Staying in Europe, the latest in Italy is that Matteo Renzi will spend the next few days finalizing his cabinet and corralling the support of coalition partners before seeking a vote of confidence in parliament later this week. Though his policies are still not exactly clear, Renzi has set himself a 100-day agenda which includes proposed changes to the electoral law. In terms of who will be the next finance minister, a number of technocrats have been floated including Lucrezia Reichlin, a professor at the London School of Economics and former board member of the ECB.
Before we preview the day ahead, DB’s European bank analyst Matt Spick has published a report revisiting the profitability of corporate lending in Europe in light of higher funding costs and capital requirements. Matt highlights that for the average bank, corporate lending in 2014 should be profitable again for SMEs. For large corporates, he writes that even AA banks will struggle to earn cost of capital.

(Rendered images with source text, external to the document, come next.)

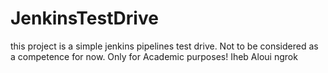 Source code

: # JenkinsTestDrive
this project is a simple jenkins pipelines test drive. Not to be considered as a competence for now.
Only for Academic purposes!
Iheb Aloui
ngrok
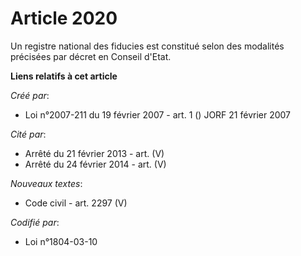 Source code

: # Article 2020

Un registre national des fiducies est constitué selon des modalités précisées par décret en Conseil d'Etat.

**Liens relatifs à cet article**

_Créé par_:

  - Loi n°2007-211 du 19 février 2007 - art. 1 () JORF 21 février 2007

_Cité par_:

  - Arrêté du 21 février 2013 - art. (V)
  - Arrêté du 24 février 2014 - art. (V)

_Nouveaux textes_:

  - Code civil - art. 2297 (V)

_Codifié par_:

  - Loi n°1804-03-10
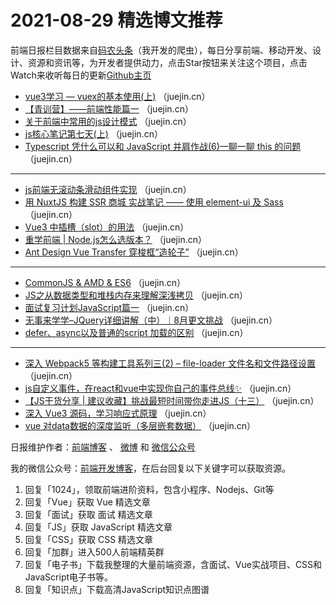 # 2021-08-29 精选博文推荐

前端日报栏目数据来自[码农头条](http://hao.caibaojian.com.cn/)（我开发的爬虫），每日分享前端、移动开发、设计、资源和资讯等，为开发者提供动力，点击Star按钮来关注这个项目，点击Watch来收听每日的更新[Github主页](https://github.com/kujian/frontendDaily)
* [vue3学习 &#8212; vuex的基本使用(上)](https://juejin.cn/post/7001425504108560391) （juejin.cn）
* [【青训营】——前端性能篇一](https://juejin.cn/post/7001371512351490085) （juejin.cn）
* [关于前端中常用的js设计模式](https://juejin.cn/post/7001421619025428493) （juejin.cn）
* [js核心笔记第七天(上)](https://juejin.cn/post/7001356132073603102) （juejin.cn）
* [Typescript 凭什么可以和 JavaScript 并肩作战(6)—聊一聊 this 的问题](https://juejin.cn/post/7001417997600423949) （juejin.cn）

***
* [js前端无滚动条滑动组件实现](https://juejin.cn/post/7001350494580899848) （juejin.cn）
* [用 NuxtJS 构建 SSR 商城 实战笔记 —— 使用 element-ui 及 Sass](https://juejin.cn/post/7001411253872623652) （juejin.cn）
* [Vue3 中插槽（slot）的用法](https://juejin.cn/post/7001344430389067783) （juejin.cn）
* [重学前端 | Node.js怎么选版本？](https://juejin.cn/post/7001401390983544840) （juejin.cn）
* [Ant Design Vue Transfer 穿梭框“造轮子”](https://juejin.cn/post/7001330858858807332) （juejin.cn）

***
* [CommonJS &amp; AMD &amp; ES6](https://juejin.cn/post/7001399024754360334) （juejin.cn）
* [JS之从数据类型和堆栈内存来理解深浅拷贝](https://juejin.cn/post/7001322057539518501) （juejin.cn）
* [面试复习计划JavaScript篇一](https://juejin.cn/post/7001395893417017358) （juejin.cn）
* [无事来学学&#8211;JQuery详细讲解（中）｜8月更文挑战](https://juejin.cn/post/7001309620253917215) （juejin.cn）
* [defer、async以及普通的script 加载的区别](https://juejin.cn/post/7001387288592646157) （juejin.cn）

***
* [深入 Webpack5 等构建工具系列三(2) &#8211; file-loader 文件名和文件路径设置](https://juejin.cn/post/7001305934341341215) （juejin.cn）
* [js自定义事件，在react和vue中实现你自己的事件总线✨](https://juejin.cn/post/7001374974346788872) （juejin.cn）
* [【JS干货分享 | 建议收藏】挑战最短时间带你走进JS（十三）](https://juejin.cn/post/7001303652673519624) （juejin.cn）
* [深入 Vue3 源码，学习响应式原理](https://juejin.cn/post/7001373906816729124) （juejin.cn）
* [vue 对data数据的深度监听（多层嵌套数据）](https://juejin.cn/post/7001373571884777509) （juejin.cn）

日报维护作者：[前端博客](http://caibaojian.com.cn/) 、 [微博](http://weibo.com/kujian) 和 [微信公众号](https://open.weixin.qq.com/qr/code?username=caibaojian_com)

我的微信公众号：[前端开发博客](https://open.weixin.qq.com/qr/code?username=caibaojian_com)，在后台回复以下关键字可以获取资源。

1. 回复「1024」，领取前端进阶资料，包含小程序、Nodejs、Git等
2. 回复「Vue」获取 Vue 精选文章
3. 回复「面试」获取 面试 精选文章
4. 回复「JS」获取 JavaScript 精选文章
5. 回复「CSS」获取 CSS 精选文章
6. 回复「加群」进入500人前端精英群
7. 回复「电子书」下载我整理的大量前端资源，含面试、Vue实战项目、CSS和JavaScript电子书等。
8. 回复「知识点」下载高清JavaScript知识点图谱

But he sees European DCM growth / bank disintermediation already under way, leaving him upbeat that credit supply should be sufficient to sustain a weak European recovery.
Looking ahead to today, we have a relatively busier 24-hours ahead starting with the German ZEW survey and UK inflation report. Consensus is expecting no change in the UK headline rate of CPI at 2.0% YoY. Stateside, markets return from the President’s Day long weekend - the dataflow includes the February Empire manufacturing survey and NAHB homebuilder sentiment index. The impact of the weather is expected to affect both surveys. In EM, there will be some focus on the Turkish and Hungarian central banks. Our EM economists expect the CBT to be on hold after the substantial tightening of last month, whereas in Hungary they expect the NBH to cut again in its last easing of the cycle.